Records from a collection
....
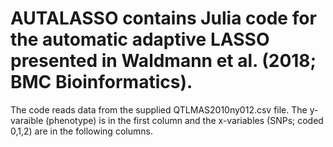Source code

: # AUTALASSO contains Julia code for the automatic adaptive LASSO presented in Waldmann et al. (2018; BMC Bioinformatics).
The code reads data from the supplied QTLMAS2010ny012.csv file. The y-varaible (phenotype) is in the first column and the x-variables (SNPs; coded 0,1,2) are in the following columns.
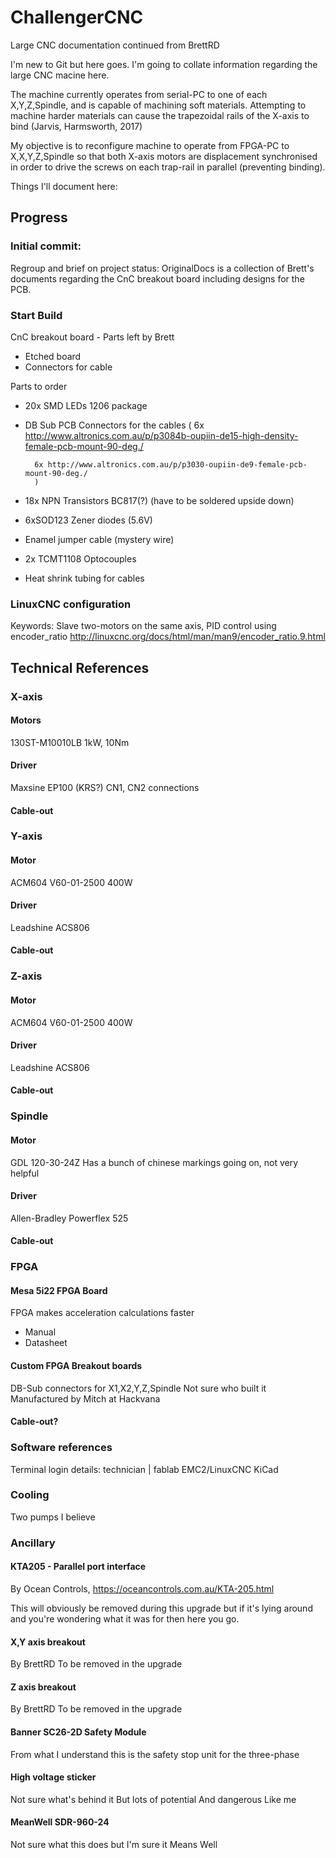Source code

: # ChallengerCNC
Large CNC documentation continued from BrettRD

I'm new to Git but here goes. I'm going to collate information regarding the large CNC macine here.

The machine currently operates from serial-PC to one of each X,Y,Z,Spindle, and is capable of machining soft materials. Attempting to machine harder materials can cause the trapezoidal rails of the X-axis to bind (Jarvis, Harmsworth, 2017)

My objective is to reconfigure machine to operate from FPGA-PC to X,X,Y,Z,Spindle so that both X-axis motors are displacement synchronised in order to drive the screws on each trap-rail in parallel (preventing binding).

Things I'll document here:

## Progress
### Initial commit: 

Regroup and brief on project status: 
OriginalDocs is a collection of Brett's documents regarding the CnC breakout board including designs for the PCB.

### Start Build 

CnC breakout board - 
Parts left by Brett
+ Etched board
+ Connectors for cable


Parts to order
+ 20x SMD LEDs 1206 package
+ DB Sub PCB Connectors for the cables 
		(
		6x http://www.altronics.com.au/p/p3084b-oupiin-de15-high-density-female-pcb-mount-90-deg./
 
		6x http://www.altronics.com.au/p/p3030-oupiin-de9-female-pcb-mount-90-deg./
		)
+ 18x NPN Transistors BC817(?) (have to be soldered upside down)
+ 6xSOD123 Zener diodes (5.6V)
+ Enamel jumper cable (mystery wire)
+ 2x TCMT1108 Optocouples
+ Heat shrink tubing for cables

### LinuxCNC configuration
Keywords: Slave two-motors on the same axis, PID control using encoder_ratio
http://linuxcnc.org/docs/html/man/man9/encoder_ratio.9.html

## Technical References

### X-axis
#### Motors
130ST-M10010LB
1kW, 10Nm
#### Driver
Maxsine EP100 (KRS?)
CN1, CN2 connections
#### Cable-out

### Y-axis
#### Motor
ACM604 V60-01-2500
400W
#### Driver
Leadshine ACS806
#### Cable-out

### Z-axis
#### Motor
ACM604 V60-01-2500
400W
#### Driver
Leadshine ACS806
#### Cable-out

### Spindle
#### Motor
GDL 120-30-24Z
Has a bunch of chinese markings going on, not very helpful

#### Driver
Allen-Bradley Powerflex 525 

#### Cable-out

### FPGA
#### Mesa 5i22 FPGA Board
FPGA makes acceleration calculations faster
+ Manual
+ Datasheet

#### Custom FPGA Breakout boards
DB-Sub connectors for X1,X2,Y,Z,Spindle
Not sure who built it
Manufactured by Mitch at Hackvana

#### Cable-out?

### Software references
Terminal login details: technician   |    fablab
EMC2/LinuxCNC
KiCad

### Cooling
Two pumps I believe

### Ancillary
#### KTA205 - Parallel port interface
By Ocean Controls, https://oceancontrols.com.au/KTA-205.html

This will obviously be removed during this upgrade but if it's lying around and you're wondering what it was for then here you go.

#### X,Y axis breakout
By BrettRD
To be removed in the upgrade

#### Z axis breakout
By BrettRD
To be removed in the upgrade

#### Banner SC26-2D Safety Module
From what I understand this is the safety stop unit for the three-phase

#### High voltage sticker
Not sure what's behind it
But lots of potential
And dangerous
Like me

#### MeanWell SDR-960-24
Not sure what this does but I'm sure it Means Well
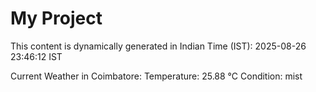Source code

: # My Project

This content is dynamically generated in Indian Time (IST): 2025-08-26 23:46:12 IST


Current Weather in Coimbatore:
Temperature: 25.88 °C
Condition: mist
....
What you need to do
A faithful copy of the data is required: each word kept, each picture omitted.

Written solution
Source code

: # AUTALASSO contains Julia code for the automatic adaptive LASSO presented in Waldmann et al. (2018; BMC Bioinformatics).
The code reads data from the supplied QTLMAS2010ny012.csv file. The y-varaible (phenotype) is in the first column and the x-variables (SNPs; coded 0,1,2) are in the following columns.
Source code

: # ChallengerCNC
Large CNC documentation continued from BrettRD

I'm new to Git but here goes. I'm going to collate information regarding the large CNC macine here.

The machine currently operates from serial-PC to one of each X,Y,Z,Spindle, and is capable of machining soft materials. Attempting to machine harder materials can cause the trapezoidal rails of the X-axis to bind (Jarvis, Harmsworth, 2017)

My objective is to reconfigure machine to operate from FPGA-PC to X,X,Y,Z,Spindle so that both X-axis motors are displacement synchronised in order to drive the screws on each trap-rail in parallel (preventing binding).

Things I'll document here:

## Progress
### Initial commit: 

Regroup and brief on project status: 
OriginalDocs is a collection of Brett's documents regarding the CnC breakout board including designs for the PCB.

### Start Build 

CnC breakout board - 
Parts left by Brett
+ Etched board
+ Connectors for cable


Parts to order
+ 20x SMD LEDs 1206 package
+ DB Sub PCB Connectors for the cables 
		(
		6x http://www.altronics.com.au/p/p3084b-oupiin-de15-high-density-female-pcb-mount-90-deg./
 
		6x http://www.altronics.com.au/p/p3030-oupiin-de9-female-pcb-mount-90-deg./
		)
+ 18x NPN Transistors BC817(?) (have to be soldered upside down)
+ 6xSOD123 Zener diodes (5.6V)
+ Enamel jumper cable (mystery wire)
+ 2x TCMT1108 Optocouples
+ Heat shrink tubing for cables

### LinuxCNC configuration
Keywords: Slave two-motors on the same axis, PID control using encoder_ratio
http://linuxcnc.org/docs/html/man/man9/encoder_ratio.9.html

## Technical References

### X-axis
#### Motors
130ST-M10010LB
1kW, 10Nm
#### Driver
Maxsine EP100 (KRS?)
CN1, CN2 connections
#### Cable-out

### Y-axis
#### Motor
ACM604 V60-01-2500
400W
#### Driver
Leadshine ACS806
#### Cable-out

### Z-axis
#### Motor
ACM604 V60-01-2500
400W
#### Driver
Leadshine ACS806
#### Cable-out

### Spindle
#### Motor
GDL 120-30-24Z
Has a bunch of chinese markings going on, not very helpful

#### Driver
Allen-Bradley Powerflex 525 

#### Cable-out

### FPGA
#### Mesa 5i22 FPGA Board
FPGA makes acceleration calculations faster
+ Manual
+ Datasheet

#### Custom FPGA Breakout boards
DB-Sub connectors for X1,X2,Y,Z,Spindle
Not sure who built it
Manufactured by Mitch at Hackvana

#### Cable-out?

### Software references
Terminal login details: technician   |    fablab
EMC2/LinuxCNC
KiCad

### Cooling
Two pumps I believe

### Ancillary
#### KTA205 - Parallel port interface
By Ocean Controls, https://oceancontrols.com.au/KTA-205.html

This will obviously be removed during this upgrade but if it's lying around and you're wondering what it was for then here you go.

#### X,Y axis breakout
By BrettRD
To be removed in the upgrade

#### Z axis breakout
By BrettRD
To be removed in the upgrade

#### Banner SC26-2D Safety Module
From what I understand this is the safety stop unit for the three-phase

#### High voltage sticker
Not sure what's behind it
But lots of potential
And dangerous
Like me

#### MeanWell SDR-960-24
Not sure what this does but I'm sure it Means Well
Source code

: # My Project

This content is dynamically generated in Indian Time (IST): 2025-08-26 23:46:12 IST


Current Weather in Coimbatore:
Temperature: 25.88 °C
Condition: mist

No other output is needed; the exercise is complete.